◆ **Problem to work on**:
Show, from the entries below, every line in which "some" appears.

Stored items from a collection:
============================================================

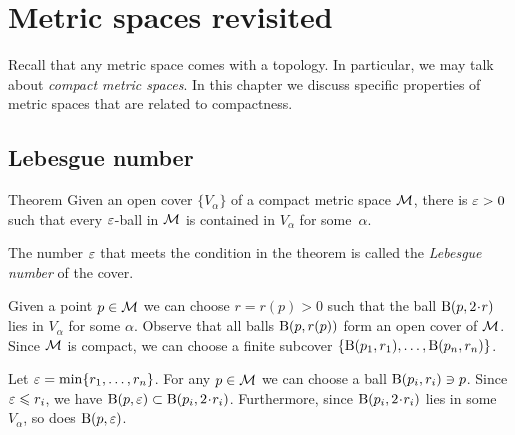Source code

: \chapter{Metric spaces revisited}\label{chap:metric+}

Recall that any metric space comes with a topology.
In particular, we may talk about \textit{compact metric spaces}.
In this chapter we discuss specific properties of metric spaces that are related to compactness.

\section{Lebesgue number}

\begin{thm}{Theorem}\label{prop:lebesgue-number}
Given an open cover $\{V_\alpha\}$ of a compact metric space $\c{M}$,
there is $\eps > 0$ such that every $\eps$-ball in $\c{M}$ is contained in $V_\alpha$ for some~$\alpha$.
\end{thm}

The number $\eps$ that meets the condition in the theorem is called the \emph{Lebesgue number} of the cover.

Given a point $p\in \c{M}$ we can choose $r=r(p)>0$ such that the ball $\Ball(p,2\cdot r)$ lies in $V_\alpha$ for some $\alpha$.
Observe that all balls $\Ball(p,r(p))$ form an open cover of $\c{M}$.
Since $\c{M}$ is compact, we can choose a finite subcover $\{\Ball(p_1,r_1),\ldots,\Ball(p_n,r_n)\}$.

Let $\eps=\min\{r_1,\ldots,r_n\}$.
For any $p\in\c{M}$ we can choose a ball $\Ball(p_i,r_i)\ni p$.
Since $\eps\le r_i$, we have $\Ball(p,\eps)\subset \Ball(p_i,2\cdot r_i)$.
Furthermore, since $\Ball(p_i,2\cdot r_i)$ lies in some $V_{\alpha}$, so does $\Ball(p,\eps)$.
\qeds



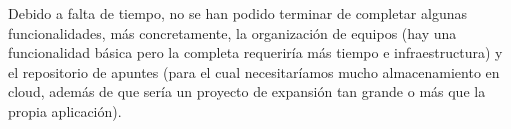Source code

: \documentclass[a4paper,openright,12pt]{article}
\begin{document}
Debido a falta de tiempo, no se han podido terminar de completar algunas funcionalidades, más concretamente, la organización de equipos (hay una funcionalidad básica pero la completa requeriría más tiempo e infraestructura) y el repositorio de apuntes (para el cual necesitaríamos mucho almacenamiento en cloud, además de que sería un proyecto de expansión tan grande o más que la propia aplicación).\newpage



\end{document}
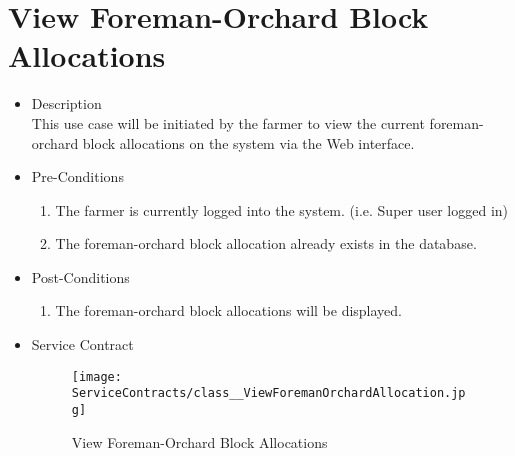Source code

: \documentclass[11pt,fleqn]{book} %
\begin{document}
\section{View Foreman-Orchard Block Allocations}
\begin{itemize}
	\item Description\\
	This use case will be initiated by the farmer to view the current foreman-orchard block allocations on the system via the Web interface.
	\item Pre-Conditions
	\begin{enumerate}
		\item The farmer is currently logged into the system. (i.e. Super user logged in)
		\item The foreman-orchard block allocation already exists in the database.		
	\end{enumerate}
	\item Post-Conditions
	\begin{enumerate}
		\item The foreman-orchard block allocations will be displayed.
	\end{enumerate}
	\item Service Contract
	\begin{figure}
		\texttt{[image: ServiceContracts/class\_\_ViewForemanOrchardAllocation.jpg]}
		\caption{View Foreman-Orchard Block Allocations}
	\end{figure}
\end{itemize}
\end{document}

============================================================

◆ **Response box**:
there is $\eps > 0$ such that every $\eps$-ball in $\c{M}$ is contained in $V_\alpha$ for some~$\alpha$.
Given a point $p\in \c{M}$ we can choose $r=r(p)>0$ such that the ball $\Ball(p,2\cdot r)$ lies in $V_\alpha$ for some $\alpha$.
Furthermore, since $\Ball(p_i,2\cdot r_i)$ lies in some $V_{\alpha}$, so does $\Ball(p,\eps)$.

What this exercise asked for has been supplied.